Kaleng adalah lembaran baja yang disalut timah (Sn) atau berupa wadah yang dibuat dari baja dan dilapisi timah putih tipis dengan kadar tidak lebih dari 1,00-1,25% dari berat kaleng itu sendiri. Terkadang lapisan ini dilapisi lagi oleh lapisan bukan metal yaitu untuk mencegah reaksi dengan makanan ataupun minuman di dalamnya. Kelebihan menonjol dari kemasan ini adalah bisa dilakukannya proses sterilisasi, sehingga makanan yang disimpan di dalamnya menjadi steril, tidak mudah rusak, dan awet. Dan pengertian dari baja adalah logam alloy yang komponen utamanya adalah besi (Fe), dengan karbon sebagai material pengalloy utama. Baja dengan peningkatan jumlah karbon dapat memperkeras dan memperkuat besi, tetapi juga lebih rapuh. Definisi klasik, baja adalah besi-karbon alloy dengan kadar karbon sampai 5,1 persen; ironisnya, alloy dengan kadar karbon lebih tinggi dari ini dikenal dengan besi (Fe). Definisi yang lebih baru, baja adalah alloy berdasar besi yang dapat dibentuk secara plastik (http://id.wikipedia.org/wiki/Baja). Pada kaleng, daya ketahanan timah terhadap korosi juga tidak sempurna, akan tetapi terhadap reaksi dengan makanan di dalamnya lebih lambat dibandingkan dengan baja. Bagi orang awam, kaleng sering diartikan sebagai tempat penyimpanan atau wadah yang terbuat dari logam dan digunakan untuk mengemas makanan, minuman, atau produk lain. Dalam pengertian ini, kaleng juga termasuk wadah yang terbuat dari aluminium (Al). Kaleng timah (tin can) merupakan pengembangan dari penemuan Nicolas Francois Appert pada dasawarsa 1800-an. Produk ini dipatenkan oleh seorang berkebangsaan Inggris, Peter Durand pada 1810. Berkat penemuan produksi massal, pada akhir abad ke-19, kaleng yang berbahan dasar timah (Sn) menjadi standar produk konsumen. Produk-produk makanan maupun minuman yang biasanya mengalami proses pengalengan ataupun menggunakan kaleng sebagai tempat (wadahnya) adalah produk-produk yang disterilisasi dengan panas. Proses pembuatan kaleng dapat dilihat pada gambar 1 dibawah ini.

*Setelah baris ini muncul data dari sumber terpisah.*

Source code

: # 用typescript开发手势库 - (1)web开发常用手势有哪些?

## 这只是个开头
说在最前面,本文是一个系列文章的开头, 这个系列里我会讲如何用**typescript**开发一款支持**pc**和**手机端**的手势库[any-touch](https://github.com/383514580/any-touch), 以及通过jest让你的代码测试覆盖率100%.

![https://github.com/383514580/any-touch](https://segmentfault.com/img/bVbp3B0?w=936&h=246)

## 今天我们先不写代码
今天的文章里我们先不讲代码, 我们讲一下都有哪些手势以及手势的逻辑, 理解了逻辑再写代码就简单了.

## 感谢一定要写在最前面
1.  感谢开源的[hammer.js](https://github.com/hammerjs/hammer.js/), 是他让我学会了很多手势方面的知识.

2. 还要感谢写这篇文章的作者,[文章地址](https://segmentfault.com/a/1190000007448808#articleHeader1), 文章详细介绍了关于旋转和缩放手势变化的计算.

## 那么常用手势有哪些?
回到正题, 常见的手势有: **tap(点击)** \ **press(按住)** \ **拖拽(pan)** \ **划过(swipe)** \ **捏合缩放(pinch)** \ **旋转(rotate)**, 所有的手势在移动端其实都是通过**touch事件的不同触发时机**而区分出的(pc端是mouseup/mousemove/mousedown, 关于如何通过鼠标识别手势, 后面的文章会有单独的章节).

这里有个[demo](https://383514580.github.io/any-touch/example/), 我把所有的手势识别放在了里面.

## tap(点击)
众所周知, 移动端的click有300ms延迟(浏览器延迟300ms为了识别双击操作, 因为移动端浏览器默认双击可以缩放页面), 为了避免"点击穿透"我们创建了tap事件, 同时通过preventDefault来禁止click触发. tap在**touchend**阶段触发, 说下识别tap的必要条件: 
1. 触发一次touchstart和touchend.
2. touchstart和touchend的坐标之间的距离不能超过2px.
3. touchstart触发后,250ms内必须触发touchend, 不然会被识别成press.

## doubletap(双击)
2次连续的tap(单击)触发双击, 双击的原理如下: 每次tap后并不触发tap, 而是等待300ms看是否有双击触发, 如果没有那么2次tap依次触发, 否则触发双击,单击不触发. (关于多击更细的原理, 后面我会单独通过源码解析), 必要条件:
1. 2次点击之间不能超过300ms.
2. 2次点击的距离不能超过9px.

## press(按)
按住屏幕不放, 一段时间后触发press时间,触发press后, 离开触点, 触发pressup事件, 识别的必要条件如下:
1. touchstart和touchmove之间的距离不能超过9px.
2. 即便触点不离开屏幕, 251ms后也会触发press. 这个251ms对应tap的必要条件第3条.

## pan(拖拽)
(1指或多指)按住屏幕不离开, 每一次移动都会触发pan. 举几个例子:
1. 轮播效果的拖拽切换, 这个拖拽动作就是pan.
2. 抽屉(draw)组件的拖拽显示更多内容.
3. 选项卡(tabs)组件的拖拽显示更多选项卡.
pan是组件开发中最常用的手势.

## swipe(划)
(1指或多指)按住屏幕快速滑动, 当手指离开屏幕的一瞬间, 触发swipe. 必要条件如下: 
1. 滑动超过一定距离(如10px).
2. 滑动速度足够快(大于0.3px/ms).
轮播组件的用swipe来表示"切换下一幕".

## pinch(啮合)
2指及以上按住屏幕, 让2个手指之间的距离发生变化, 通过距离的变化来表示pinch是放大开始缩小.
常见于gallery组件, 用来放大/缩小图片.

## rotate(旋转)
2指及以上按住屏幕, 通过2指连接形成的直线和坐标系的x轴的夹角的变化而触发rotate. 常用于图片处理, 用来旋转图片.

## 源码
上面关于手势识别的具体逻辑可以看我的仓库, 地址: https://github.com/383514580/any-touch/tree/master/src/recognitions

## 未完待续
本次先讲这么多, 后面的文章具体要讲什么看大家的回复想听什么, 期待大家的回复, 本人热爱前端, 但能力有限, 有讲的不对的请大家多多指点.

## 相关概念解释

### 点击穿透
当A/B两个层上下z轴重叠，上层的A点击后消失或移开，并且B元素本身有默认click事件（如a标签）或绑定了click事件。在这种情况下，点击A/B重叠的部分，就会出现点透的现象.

Gambar 1. Proses pembuatan kaleng (Desrosier, 1988)
Keterangan :
(1) Bakal badan kaleng ditakik,
(2) Dibuat kait,
(3) Bakal badan kaleng dibentuk dengan mempertemukan kait ujung satu dengan yang lain,
 (4) Bakal badan kaleng berkait dipipihkan untuk membentuk keliling samping,
 (5) Bagian permukaan luar keliling dipatri, dan
(6) Bagian badan kaleng dibengkuk keluar dengan bentuk khusus untuk membuat bibir kaleng.
Dalam kemasan kaleng, makanan dapat dipanaskan hingga suhu yang sangat tinggi dan tekanan yang tinggi pula. Dengan demikian semua mikroba yang hidup bersama makanan tersebut akan mati. Karena kaleng juga ditutup dengan sangat rapat, maka mikroba baru tidak akan bisa masuk kembali ke dalamnya. Oleh karena itu makanan kaleng dapat disimpan hingga dua tahun dalam keadaan baik, tidak busuk, dan tidak beracun. Semua jenis makanan bisa dikemas didalam kaleng. Mulai dari daging, susu, ikan, sayuran, buah-buahan dan makanan olahan seperti sosis, bumbu nasi goreng hingga sayur lodeh. Kini kita bisa menyaksikan berbagai jenis makanan yang dikemas di dalam kaleng ada di warung atau toko kelontong (pasar tradisional) dan supermarket atau swalayan. Merknyapun bermacam-macam, baik produksi dalam negeri maupun impor. Jadi, umur tempat jalannya reaksi panas makanan selama penyimpanan ditentukan oleh daya tahan kaleng terhadap korosi.

 Banyak sekali faktor yang mempengaruhi besarnya korosi pada kaleng bagian dalam, diantaranya :
a.  Tingginya sisa oksigen dalam makanan.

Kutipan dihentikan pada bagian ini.